*** Records for the exercise

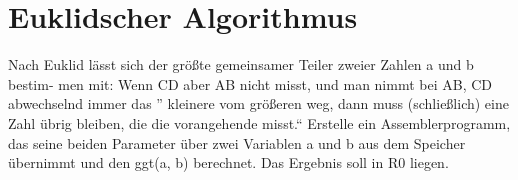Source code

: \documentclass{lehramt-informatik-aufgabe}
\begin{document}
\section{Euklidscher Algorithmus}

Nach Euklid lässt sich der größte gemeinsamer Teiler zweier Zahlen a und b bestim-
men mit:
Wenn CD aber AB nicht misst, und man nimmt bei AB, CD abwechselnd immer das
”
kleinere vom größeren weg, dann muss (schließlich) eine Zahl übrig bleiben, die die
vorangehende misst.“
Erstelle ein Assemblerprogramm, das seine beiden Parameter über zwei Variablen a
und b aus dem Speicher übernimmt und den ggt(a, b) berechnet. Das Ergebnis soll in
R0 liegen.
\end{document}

******
*** Records for the exercise

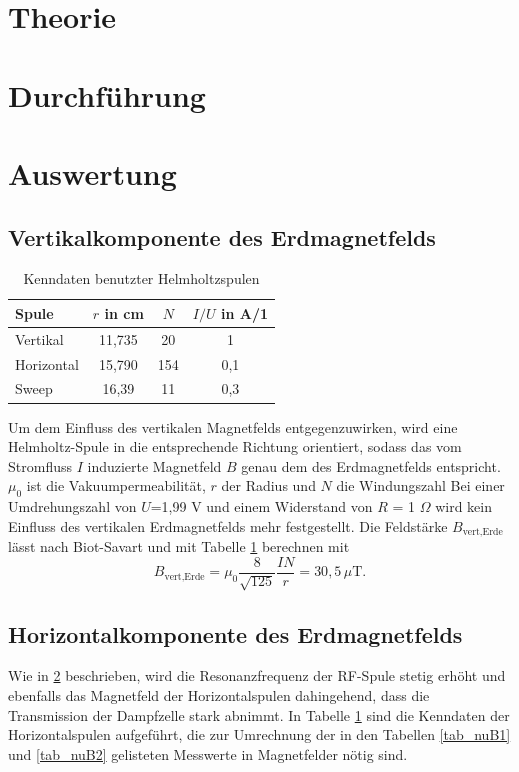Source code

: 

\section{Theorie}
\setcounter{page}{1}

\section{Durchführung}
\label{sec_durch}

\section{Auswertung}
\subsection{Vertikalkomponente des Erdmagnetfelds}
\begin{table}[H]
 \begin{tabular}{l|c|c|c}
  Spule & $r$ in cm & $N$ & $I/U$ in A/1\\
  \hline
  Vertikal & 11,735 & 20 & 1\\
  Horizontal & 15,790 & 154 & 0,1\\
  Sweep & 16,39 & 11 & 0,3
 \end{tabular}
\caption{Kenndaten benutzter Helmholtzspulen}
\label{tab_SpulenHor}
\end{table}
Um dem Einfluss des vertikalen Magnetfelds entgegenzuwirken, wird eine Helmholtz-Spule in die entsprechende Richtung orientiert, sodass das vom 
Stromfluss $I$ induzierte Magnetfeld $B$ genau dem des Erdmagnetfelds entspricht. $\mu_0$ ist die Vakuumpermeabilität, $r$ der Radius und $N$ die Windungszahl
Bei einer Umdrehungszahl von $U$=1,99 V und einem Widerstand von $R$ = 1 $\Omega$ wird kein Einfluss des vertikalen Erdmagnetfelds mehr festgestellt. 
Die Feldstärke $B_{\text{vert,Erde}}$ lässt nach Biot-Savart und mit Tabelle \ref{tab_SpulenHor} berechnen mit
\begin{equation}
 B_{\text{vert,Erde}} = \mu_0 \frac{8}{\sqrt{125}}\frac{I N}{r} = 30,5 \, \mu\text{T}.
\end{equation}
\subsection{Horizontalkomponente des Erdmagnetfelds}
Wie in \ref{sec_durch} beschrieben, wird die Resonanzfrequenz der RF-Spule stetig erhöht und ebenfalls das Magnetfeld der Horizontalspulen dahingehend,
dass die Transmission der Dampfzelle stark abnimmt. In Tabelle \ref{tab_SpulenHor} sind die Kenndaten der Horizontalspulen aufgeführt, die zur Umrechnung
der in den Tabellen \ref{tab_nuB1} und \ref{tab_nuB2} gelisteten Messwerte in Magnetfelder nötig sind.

******

Try it >> The answer must be every line of the records that holds the string "Einfluss".

Written response >>
Um dem Einfluss des vertikalen Magnetfelds entgegenzuwirken, wird eine Helmholtz-Spule in die entsprechende Richtung orientiert, sodass das vom 
Bei einer Umdrehungszahl von $U$=1,99 V und einem Widerstand von $R$ = 1 $\Omega$ wird kein Einfluss des vertikalen Erdmagnetfelds mehr festgestellt. 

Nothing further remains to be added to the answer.